I rattled off what I had to say, telling the story from the moment I started to follow Hassan from the hotel down to the end, omitting nothing.
"Schillingschen is worse than a spy. He's a black-hearted, schemer. He's planning to upset British rule in this Protectorate and make it easy for the Germans to usurp!"
"This is nonsense!" the collector interrupted. "Professor Schillingschen is the honored friend of the British government. He came to us here with the most influential backing—letter of introduction from very exalted personages, I assure you! Professor Schillingschen is one of the most, if not the most, learned ethnologists in the world to-day. How dare you traduce him!"
"But you heard him tell lies in court!" I gasped. "You were there. You heard his evidence absolutely disproved. How do you explain that away?"

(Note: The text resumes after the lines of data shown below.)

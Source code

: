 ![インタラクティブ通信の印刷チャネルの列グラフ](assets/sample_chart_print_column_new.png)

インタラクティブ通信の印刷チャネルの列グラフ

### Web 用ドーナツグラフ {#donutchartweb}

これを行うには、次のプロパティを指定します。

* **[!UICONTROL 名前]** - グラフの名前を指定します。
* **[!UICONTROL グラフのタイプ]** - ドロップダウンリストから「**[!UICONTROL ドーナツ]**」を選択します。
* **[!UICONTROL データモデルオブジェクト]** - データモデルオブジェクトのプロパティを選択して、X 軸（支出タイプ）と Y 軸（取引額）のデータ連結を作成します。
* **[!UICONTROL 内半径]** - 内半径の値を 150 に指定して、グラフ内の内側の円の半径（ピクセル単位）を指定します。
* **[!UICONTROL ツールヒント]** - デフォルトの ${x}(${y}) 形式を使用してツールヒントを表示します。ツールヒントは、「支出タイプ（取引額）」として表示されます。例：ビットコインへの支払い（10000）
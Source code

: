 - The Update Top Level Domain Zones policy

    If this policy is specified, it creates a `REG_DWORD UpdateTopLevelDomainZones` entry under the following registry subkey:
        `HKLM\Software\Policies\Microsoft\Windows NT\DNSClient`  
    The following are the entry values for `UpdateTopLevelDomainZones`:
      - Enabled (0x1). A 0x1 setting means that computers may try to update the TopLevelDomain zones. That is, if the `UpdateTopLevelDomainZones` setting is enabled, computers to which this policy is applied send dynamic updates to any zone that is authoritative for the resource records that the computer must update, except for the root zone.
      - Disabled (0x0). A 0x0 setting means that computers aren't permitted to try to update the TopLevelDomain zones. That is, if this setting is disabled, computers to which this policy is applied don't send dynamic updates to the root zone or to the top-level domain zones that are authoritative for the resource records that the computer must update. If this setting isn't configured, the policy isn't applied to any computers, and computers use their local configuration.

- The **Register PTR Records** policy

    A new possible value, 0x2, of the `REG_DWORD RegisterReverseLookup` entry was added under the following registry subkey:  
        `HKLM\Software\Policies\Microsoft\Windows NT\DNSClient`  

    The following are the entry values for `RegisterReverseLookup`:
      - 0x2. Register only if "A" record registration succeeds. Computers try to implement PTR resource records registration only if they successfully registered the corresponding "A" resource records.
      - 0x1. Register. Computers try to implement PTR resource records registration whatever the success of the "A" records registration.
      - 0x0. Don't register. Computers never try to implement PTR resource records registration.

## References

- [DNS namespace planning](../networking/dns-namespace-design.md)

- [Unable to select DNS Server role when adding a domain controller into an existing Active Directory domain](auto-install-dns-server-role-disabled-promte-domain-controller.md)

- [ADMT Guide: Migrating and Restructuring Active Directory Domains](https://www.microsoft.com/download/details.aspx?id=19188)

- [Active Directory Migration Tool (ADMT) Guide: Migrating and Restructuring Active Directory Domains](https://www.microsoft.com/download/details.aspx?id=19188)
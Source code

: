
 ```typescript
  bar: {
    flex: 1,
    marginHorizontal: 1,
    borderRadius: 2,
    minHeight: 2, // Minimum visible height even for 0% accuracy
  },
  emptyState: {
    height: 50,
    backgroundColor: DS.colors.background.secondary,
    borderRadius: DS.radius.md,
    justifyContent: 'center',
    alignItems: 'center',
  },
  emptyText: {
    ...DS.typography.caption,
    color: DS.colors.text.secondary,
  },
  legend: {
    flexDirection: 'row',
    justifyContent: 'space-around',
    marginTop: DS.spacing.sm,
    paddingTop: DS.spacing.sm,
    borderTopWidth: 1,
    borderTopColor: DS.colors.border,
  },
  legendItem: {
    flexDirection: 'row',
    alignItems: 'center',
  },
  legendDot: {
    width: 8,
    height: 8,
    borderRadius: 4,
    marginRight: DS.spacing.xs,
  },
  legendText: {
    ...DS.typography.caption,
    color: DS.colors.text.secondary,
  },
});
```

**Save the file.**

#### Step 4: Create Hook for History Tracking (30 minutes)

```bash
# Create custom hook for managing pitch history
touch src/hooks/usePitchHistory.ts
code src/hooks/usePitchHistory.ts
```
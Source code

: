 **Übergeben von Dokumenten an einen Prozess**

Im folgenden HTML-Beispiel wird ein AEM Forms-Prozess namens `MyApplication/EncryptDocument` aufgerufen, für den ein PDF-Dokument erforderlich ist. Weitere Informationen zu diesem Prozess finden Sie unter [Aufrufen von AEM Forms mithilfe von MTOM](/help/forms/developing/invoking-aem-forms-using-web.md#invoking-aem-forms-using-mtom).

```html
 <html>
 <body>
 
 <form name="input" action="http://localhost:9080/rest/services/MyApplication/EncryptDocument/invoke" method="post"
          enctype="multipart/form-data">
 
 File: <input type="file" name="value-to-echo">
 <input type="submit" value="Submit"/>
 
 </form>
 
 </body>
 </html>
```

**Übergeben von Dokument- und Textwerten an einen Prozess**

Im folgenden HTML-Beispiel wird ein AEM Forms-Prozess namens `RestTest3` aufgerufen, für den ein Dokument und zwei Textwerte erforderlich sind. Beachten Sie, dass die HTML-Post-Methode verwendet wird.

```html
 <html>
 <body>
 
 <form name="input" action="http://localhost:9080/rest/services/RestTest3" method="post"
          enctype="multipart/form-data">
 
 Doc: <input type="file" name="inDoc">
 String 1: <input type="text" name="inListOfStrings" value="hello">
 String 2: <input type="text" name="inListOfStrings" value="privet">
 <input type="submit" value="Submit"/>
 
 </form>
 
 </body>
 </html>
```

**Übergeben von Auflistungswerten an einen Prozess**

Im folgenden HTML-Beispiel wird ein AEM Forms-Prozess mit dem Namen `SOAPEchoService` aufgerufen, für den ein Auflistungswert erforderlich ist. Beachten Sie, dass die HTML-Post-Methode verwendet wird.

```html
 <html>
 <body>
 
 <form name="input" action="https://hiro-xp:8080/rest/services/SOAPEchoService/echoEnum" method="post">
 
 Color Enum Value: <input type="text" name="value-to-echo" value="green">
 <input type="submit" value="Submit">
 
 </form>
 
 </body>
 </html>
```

"I don't attempt to! The explanation is for you to make!" he answered. "The fact that he did not succeed in proving his case against you is nothing in itself! Many a case in court is lost from lack of proper evidence! And one more matter! Lady Isobel Saffren Waldon is staying—or rather, I should say, was staying at the hotel. She is now staying at my house. She complains to me of very rude treatment at the hands of you three men—insolent treatment I should call it! I can assure you that the way to get on in this Protectorate is not to behave like cads toward ladies of title! I understand that her maid is afraid to be caught alone by any one of you, and that Lady Saffren Waldon herself feels scarcely any safer!"
Fred and I saw the humor of the thing, and that enabled us to save Will from disaster. There never was a man more respectful of women than Will. He would even get off the sidewalk for a black woman, and would neither tell nor laugh at the sort of stories that pass current about women in some smoking-rooms. His hair bristled. His ears stuck out on either side of his head. He leaned forward—laid one strong brown hand on the desk—and shook his left fist under the collector's nose.
"You poor boob!" he exploded. Then he calmed himself. "I'm sorry for your government if you're the brightest jewel it has for this job! That Jane will use everything you've got except the squeal! Great suffering Jemima! Your title is collector, is it? Do you collect bugs by any chance? You act like it! So help you two men and a boy, a bughouse is where I believe you belong! Come along, fellows, he'll bite us if we stay!"
"Be advised" said the collector, leaning back in his chair and sneering. "Behave yourselves! This is no country for taking chances with the law!"
"Remember Courtney's advice," said Fred when we got outside. "Suppose we give him a few days to learn the facts about Lady Isobel, and then go back and try him again?"
"Say!" answered Will, stopping and turning to face us. "What d'you take me for? I like my meals. I like three squares a day, and tobacco, and now and then a drink. But if this was the Sahara, and that man had the only eats and drinks, I'd starve."